→ Records contained in a dataset:
-- -- --

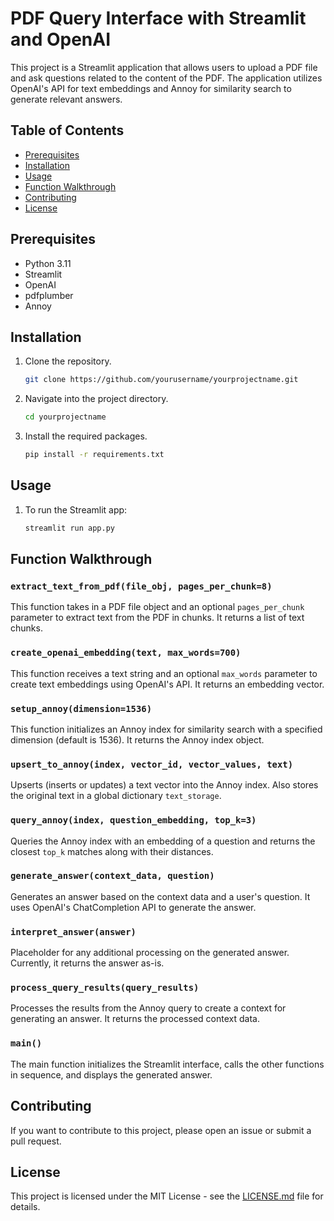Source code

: 
# PDF Query Interface with Streamlit and OpenAI

This project is a Streamlit application that allows users to upload a PDF file and ask questions related to the content of the PDF. The application utilizes OpenAI's API for text embeddings and Annoy for similarity search to generate relevant answers.

## Table of Contents
- [Prerequisites](#prerequisites)
- [Installation](#installation)
- [Usage](#usage)
- [Function Walkthrough](#function-walkthrough)
- [Contributing](#contributing)
- [License](#license)

## Prerequisites
- Python 3.11
- Streamlit
- OpenAI
- pdfplumber
- Annoy

## Installation

1. Clone the repository.
    ```bash
    git clone https://github.com/yourusername/yourprojectname.git
    ```
2. Navigate into the project directory.
    ```bash
    cd yourprojectname
    ```
3. Install the required packages.
    ```bash
    pip install -r requirements.txt
    ```
   
## Usage
1. To run the Streamlit app:
    ```bash
    streamlit run app.py
    ```

## Function Walkthrough

### `extract_text_from_pdf(file_obj, pages_per_chunk=8)`
This function takes in a PDF file object and an optional `pages_per_chunk` parameter to extract text from the PDF in chunks. It returns a list of text chunks.

### `create_openai_embedding(text, max_words=700)`
This function receives a text string and an optional `max_words` parameter to create text embeddings using OpenAI's API. It returns an embedding vector.

### `setup_annoy(dimension=1536)`
This function initializes an Annoy index for similarity search with a specified dimension (default is 1536). It returns the Annoy index object.

### `upsert_to_annoy(index, vector_id, vector_values, text)`
Upserts (inserts or updates) a text vector into the Annoy index. Also stores the original text in a global dictionary `text_storage`.

### `query_annoy(index, question_embedding, top_k=3)`
Queries the Annoy index with an embedding of a question and returns the closest `top_k` matches along with their distances.

### `generate_answer(context_data, question)`
Generates an answer based on the context data and a user's question. It uses OpenAI's ChatCompletion API to generate the answer.

### `interpret_answer(answer)`
Placeholder for any additional processing on the generated answer. Currently, it returns the answer as-is.

### `process_query_results(query_results)`
Processes the results from the Annoy query to create a context for generating an answer. It returns the processed context data.

### `main()`
The main function initializes the Streamlit interface, calls the other functions in sequence, and displays the generated answer.

## Contributing

If you want to contribute to this project, please open an issue or submit a pull request.

## License

This project is licensed under the MIT License - see the [LICENSE.md](LICENSE.md) file for details.
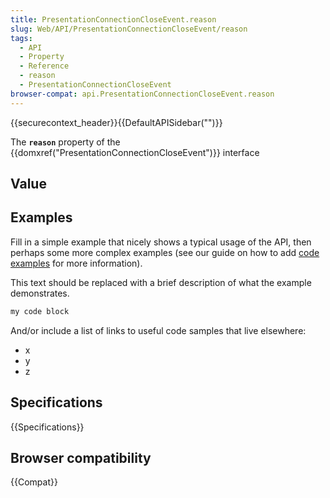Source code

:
 ```yaml
---
title: PresentationConnectionCloseEvent.reason
slug: Web/API/PresentationConnectionCloseEvent/reason
tags:
  - API
  - Property
  - Reference
  - reason
  - PresentationConnectionCloseEvent
browser-compat: api.PresentationConnectionCloseEvent.reason
---
```

{{securecontext_header}}{{DefaultAPISidebar("")}}

The **`reason`** property of the {{domxref("PresentationConnectionCloseEvent")}} interface 

## Value



## Examples

Fill in a simple example that nicely shows a typical usage of the API, then perhaps some more complex examples (see our guide on how to add [code examples](/en-US/docs/MDN/Contribute/Structures/Code_examples) for more information).

This text should be replaced with a brief description of what the example demonstrates.

```js
my code block
```

And/or include a list of links to useful code samples that live elsewhere:

*   x
*   y
*   z

## Specifications

{{Specifications}}

## Browser compatibility

{{Compat}}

-- -- --

Could you transcribe all of the data exactly and omit the pictures?

→ ANSWER BOX:
Source code

: 
# PDF Query Interface with Streamlit and OpenAI

This project is a Streamlit application that allows users to upload a PDF file and ask questions related to the content of the PDF. The application utilizes OpenAI's API for text embeddings and Annoy for similarity search to generate relevant answers.

## Table of Contents
- [Prerequisites](#prerequisites)
- [Installation](#installation)
- [Usage](#usage)
- [Function Walkthrough](#function-walkthrough)
- [Contributing](#contributing)
- [License](#license)

## Prerequisites
- Python 3.11
- Streamlit
- OpenAI
- pdfplumber
- Annoy

## Installation

1. Clone the repository.
    ```bash
    git clone https://github.com/yourusername/yourprojectname.git
    ```
2. Navigate into the project directory.
    ```bash
    cd yourprojectname
    ```
3. Install the required packages.
    ```bash
    pip install -r requirements.txt
    ```
   
## Usage
1. To run the Streamlit app:
    ```bash
    streamlit run app.py
    ```

## Function Walkthrough

### `extract_text_from_pdf(file_obj, pages_per_chunk=8)`
This function takes in a PDF file object and an optional `pages_per_chunk` parameter to extract text from the PDF in chunks. It returns a list of text chunks.

### `create_openai_embedding(text, max_words=700)`
This function receives a text string and an optional `max_words` parameter to create text embeddings using OpenAI's API. It returns an embedding vector.

### `setup_annoy(dimension=1536)`
This function initializes an Annoy index for similarity search with a specified dimension (default is 1536). It returns the Annoy index object.

### `upsert_to_annoy(index, vector_id, vector_values, text)`
Upserts (inserts or updates) a text vector into the Annoy index. Also stores the original text in a global dictionary `text_storage`.

### `query_annoy(index, question_embedding, top_k=3)`
Queries the Annoy index with an embedding of a question and returns the closest `top_k` matches along with their distances.

### `generate_answer(context_data, question)`
Generates an answer based on the context data and a user's question. It uses OpenAI's ChatCompletion API to generate the answer.

### `interpret_answer(answer)`
Placeholder for any additional processing on the generated answer. Currently, it returns the answer as-is.

### `process_query_results(query_results)`
Processes the results from the Annoy query to create a context for generating an answer. It returns the processed context data.

### `main()`
The main function initializes the Streamlit interface, calls the other functions in sequence, and displays the generated answer.

## Contributing

If you want to contribute to this project, please open an issue or submit a pull request.

## License

This project is licensed under the MIT License - see the [LICENSE.md](LICENSE.md) file for details.
Source code

:
 ```yaml
---
title: PresentationConnectionCloseEvent.reason
slug: Web/API/PresentationConnectionCloseEvent/reason
tags:
  - API
  - Property
  - Reference
  - reason
  - PresentationConnectionCloseEvent
browser-compat: api.PresentationConnectionCloseEvent.reason
---
```

{{securecontext_header}}{{DefaultAPISidebar("")}}

The **`reason`** property of the {{domxref("PresentationConnectionCloseEvent")}} interface 

## Value



## Examples

Fill in a simple example that nicely shows a typical usage of the API, then perhaps some more complex examples (see our guide on how to add [code examples](/en-US/docs/MDN/Contribute/Structures/Code_examples) for more information).

This text should be replaced with a brief description of what the example demonstrates.

```js
my code block
```

And/or include a list of links to useful code samples that live elsewhere:

*   x
*   y
*   z

## Specifications

{{Specifications}}

## Browser compatibility

{{Compat}}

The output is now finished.